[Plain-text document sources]
+++++

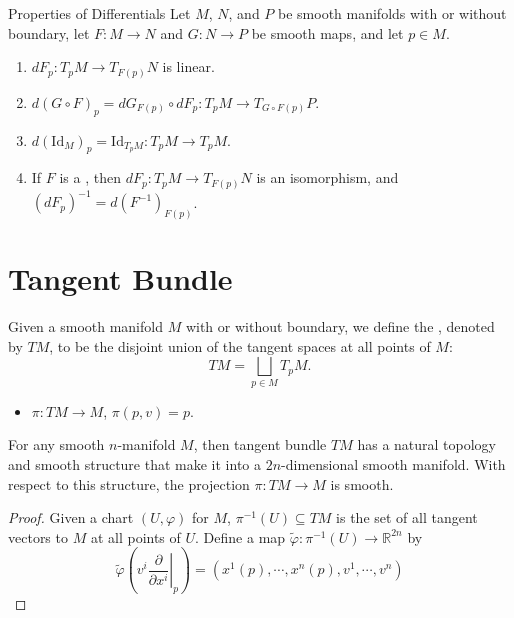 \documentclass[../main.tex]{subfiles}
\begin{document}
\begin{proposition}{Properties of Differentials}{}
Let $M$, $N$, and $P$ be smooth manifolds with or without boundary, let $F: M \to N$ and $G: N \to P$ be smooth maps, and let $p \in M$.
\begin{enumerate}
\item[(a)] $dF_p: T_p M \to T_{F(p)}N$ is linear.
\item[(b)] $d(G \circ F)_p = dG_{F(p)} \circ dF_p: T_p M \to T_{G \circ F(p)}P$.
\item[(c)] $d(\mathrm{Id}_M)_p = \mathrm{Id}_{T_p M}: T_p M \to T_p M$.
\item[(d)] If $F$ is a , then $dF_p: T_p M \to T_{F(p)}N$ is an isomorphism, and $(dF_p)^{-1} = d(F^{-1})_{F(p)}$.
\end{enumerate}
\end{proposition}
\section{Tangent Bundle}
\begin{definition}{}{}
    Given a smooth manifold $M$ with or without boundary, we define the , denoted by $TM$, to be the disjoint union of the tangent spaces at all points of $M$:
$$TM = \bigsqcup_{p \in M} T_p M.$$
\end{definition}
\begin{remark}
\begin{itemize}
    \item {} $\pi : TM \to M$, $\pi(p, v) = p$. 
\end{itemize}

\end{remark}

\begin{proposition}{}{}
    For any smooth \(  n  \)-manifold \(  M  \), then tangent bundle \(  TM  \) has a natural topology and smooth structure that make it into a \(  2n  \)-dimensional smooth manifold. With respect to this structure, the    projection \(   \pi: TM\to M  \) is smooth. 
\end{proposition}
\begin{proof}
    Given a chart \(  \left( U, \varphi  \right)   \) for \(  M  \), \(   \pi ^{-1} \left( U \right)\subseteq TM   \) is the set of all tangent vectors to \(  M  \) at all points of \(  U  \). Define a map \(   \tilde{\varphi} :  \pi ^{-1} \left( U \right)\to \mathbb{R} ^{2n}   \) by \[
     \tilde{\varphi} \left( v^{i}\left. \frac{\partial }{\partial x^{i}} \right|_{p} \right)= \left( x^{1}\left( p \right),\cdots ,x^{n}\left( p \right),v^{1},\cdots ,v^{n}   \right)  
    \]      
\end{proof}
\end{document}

+++++

- Task statement: Your answer must be every line from the entries that contains the string "without", copied as it stands.

- Task output:
Let $M$, $N$, and $P$ be smooth manifolds with or without boundary, let $F: M \to N$ and $G: N \to P$ be smooth maps, and let $p \in M$.
    Given a smooth manifold $M$ with or without boundary, we define the , denoted by $TM$, to be the disjoint union of the tangent spaces at all points of $M$:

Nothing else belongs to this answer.